TO DO: Return the run of lines below that opens with the line containing "# FUNDING INFORMATION" and closes with the line containing "# DATA AVAILABILITY STATEMENT", keeping each one exact.

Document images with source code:
Segment Open
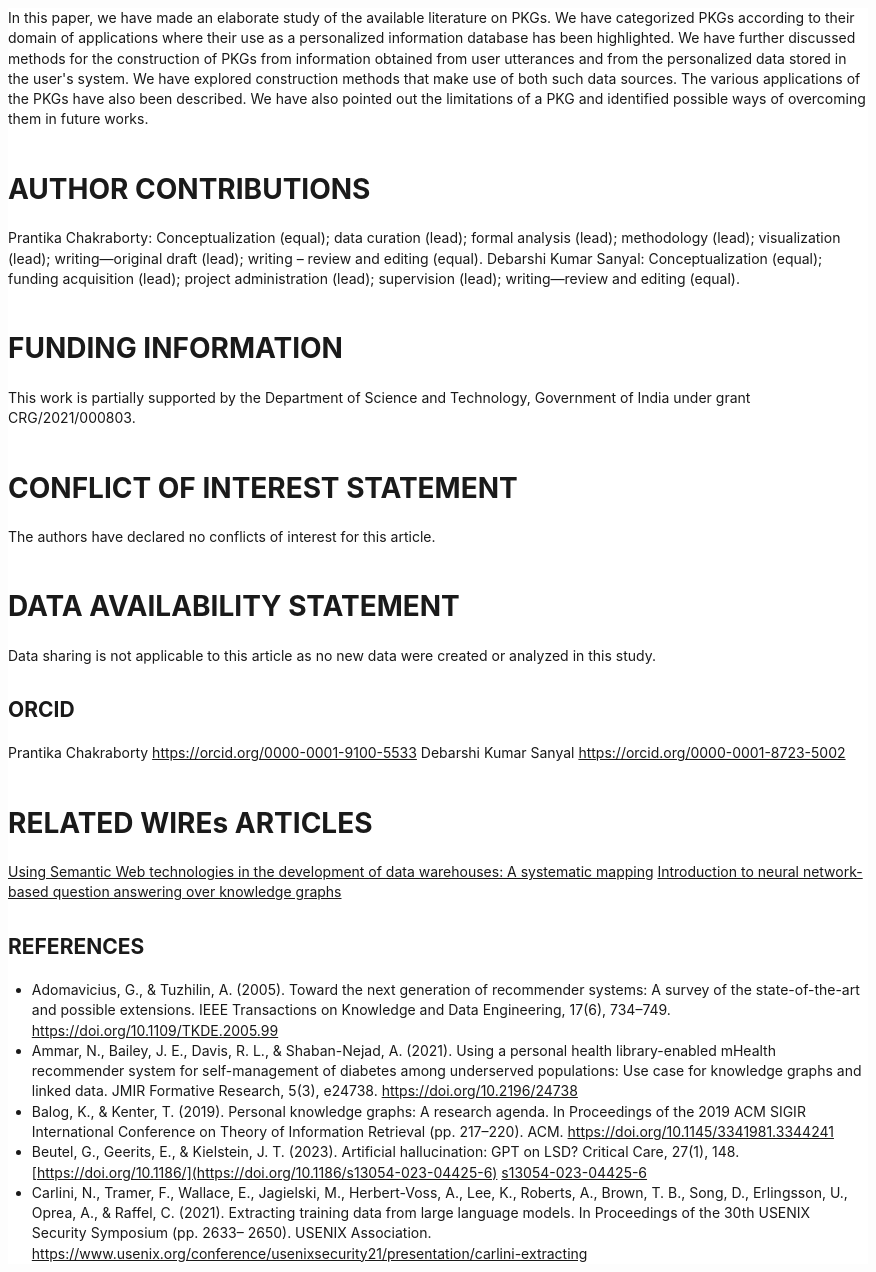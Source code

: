 In this paper, we have made an elaborate study of the available literature on PKGs. We have categorized PKGs according to their domain of applications where their use as a personalized information database has been highlighted. We have further discussed methods for the construction of PKGs from information obtained from user utterances and from the personalized data stored in the user's system. We have explored construction methods that make use of both such data sources. The various applications of the PKGs have also been described. We have also pointed out the limitations of a PKG and identified possible ways of overcoming them in future works.

# AUTHOR CONTRIBUTIONS

Prantika Chakraborty: Conceptualization (equal); data curation (lead); formal analysis (lead); methodology (lead); visualization (lead); writing—original draft (lead); writing – review and editing (equal). Debarshi Kumar Sanyal: Conceptualization (equal); funding acquisition (lead); project administration (lead); supervision (lead); writing—review and editing (equal).

# FUNDING INFORMATION

This work is partially supported by the Department of Science and Technology, Government of India under grant CRG/2021/000803.

# CONFLICT OF INTEREST STATEMENT

The authors have declared no conflicts of interest for this article.

# DATA AVAILABILITY STATEMENT

Data sharing is not applicable to this article as no new data were created or analyzed in this study.

## <span id="page-11-0"></span>ORCID

Prantika Chakraborty <https://orcid.org/0000-0001-9100-5533> Debarshi Kumar Sanyal <https://orcid.org/0000-0001-8723-5002>

# RELATED WIREs ARTICLES

[Using Semantic Web technologies in the development of data warehouses: A systematic mapping](https://doi.org/10.1002/widm.1293) [Introduction to neural network-based question answering over knowledge graphs](https://doi.org/10.1002/widm.1389)

## REFERENCES

- Adomavicius, G., & Tuzhilin, A. (2005). Toward the next generation of recommender systems: A survey of the state-of-the-art and possible extensions. IEEE Transactions on Knowledge and Data Engineering, 17(6), 734–749. <https://doi.org/10.1109/TKDE.2005.99>
- Ammar, N., Bailey, J. E., Davis, R. L., & Shaban-Nejad, A. (2021). Using a personal health library-enabled mHealth recommender system for self-management of diabetes among underserved populations: Use case for knowledge graphs and linked data. JMIR Formative Research, 5(3), e24738. <https://doi.org/10.2196/24738>
- Balog, K., & Kenter, T. (2019). Personal knowledge graphs: A research agenda. In Proceedings of the 2019 ACM SIGIR International Conference on Theory of Information Retrieval (pp. 217–220). ACM. <https://doi.org/10.1145/3341981.3344241>
- Beutel, G., Geerits, E., & Kielstein, J. T. (2023). Artificial hallucination: GPT on LSD? Critical Care, 27(1), 148. [https://doi.org/10.1186/](https://doi.org/10.1186/s13054-023-04425-6) [s13054-023-04425-6](https://doi.org/10.1186/s13054-023-04425-6)
- Carlini, N., Tramer, F., Wallace, E., Jagielski, M., Herbert-Voss, A., Lee, K., Roberts, A., Brown, T. B., Song, D., Erlingsson, U., Oprea, A., & Raffel, C. (2021). Extracting training data from large language models. In Proceedings of the 30th USENIX Security Symposium (pp. 2633– 2650). USENIX Association. <https://www.usenix.org/conference/usenixsecurity21/presentation/carlini-extracting>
Segment Closed
ANSWER SPACE:
# FUNDING INFORMATION

This work is partially supported by the Department of Science and Technology, Government of India under grant CRG/2021/000803.

# CONFLICT OF INTEREST STATEMENT

The authors have declared no conflicts of interest for this article.

# DATA AVAILABILITY STATEMENT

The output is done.